→ **Task objective**
The word "stroking": in how many lines of the records does it appear? Reply with the number alone.

Collected data

__________

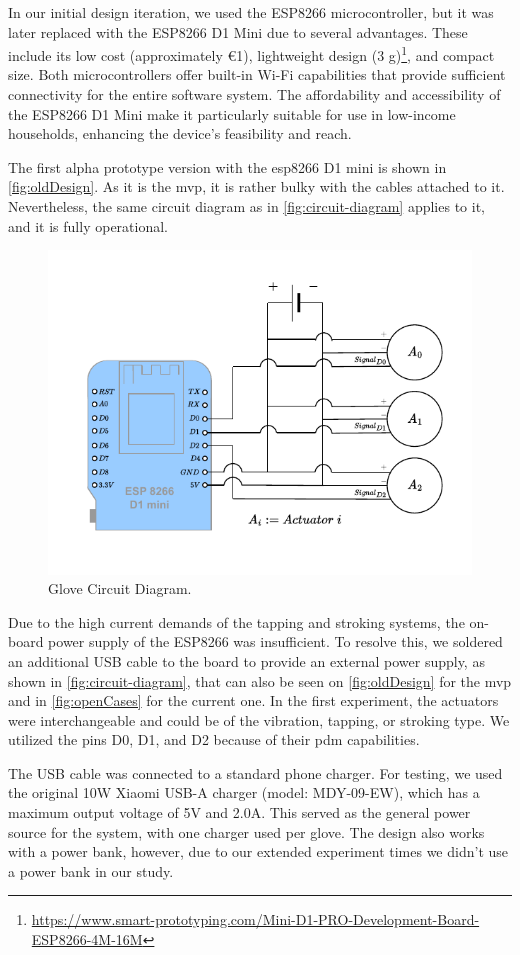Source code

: In our initial design iteration, we used the ESP8266 microcontroller, but it was later replaced with the ESP8266 D1 Mini due to several advantages. These include its low cost (approximately €1), lightweight design (3 g)\footnote{\url{https://www.smart-prototyping.com/Mini-D1-PRO-Development-Board-ESP8266-4M-16M}}, and compact size. Both microcontrollers offer built-in Wi-Fi capabilities that provide sufficient connectivity for the entire software system. The affordability and accessibility of the ESP8266 D1 Mini make it particularly suitable for use in low-income households, enhancing the device's feasibility and reach.

The first alpha prototype version with the esp8266 D1 mini is shown in \autoref{fig:oldDesign}. As it is the \gls{mvp}, it is rather bulky with the cables attached to it. Nevertheless, the same circuit diagram as in \autoref{fig:circuit-diagram} applies to it, and it is fully operational.


\begin{figure}
    \centering
    \includegraphics[width=0.5\linewidth]{src/pictures/CircuitDiagramGlove.drawio.pdf}
    \caption{Glove Circuit Diagram.}
    \label{fig:circuit-diagram}
\end{figure}


Due to the high current demands of the tapping and stroking systems, the on-board power supply of the ESP8266 was insufficient. To resolve this, we soldered an additional USB cable to the board to provide an external power supply, as shown in \autoref{fig:circuit-diagram}, that can also be seen on \autoref{fig:oldDesign} for the \gls{mvp} and in \autoref{fig:openCases} for the current one.
In the first experiment, the actuators were interchangeable and could be of the vibration, tapping, or stroking type.
We utilized the pins D0, D1, and D2 because of their \gls{pdm} capabilities.

The USB cable was connected to a standard phone charger. For testing, we used the original 10W Xiaomi USB-A charger (model: MDY-09-EW), which has a maximum output voltage of 5V and 2.0A. This served as the general power source for the system, with one charger used per glove. The design also works with a power bank, however, due to our extended experiment times we didn't use a power bank in our study.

__________

→ **Written response**
2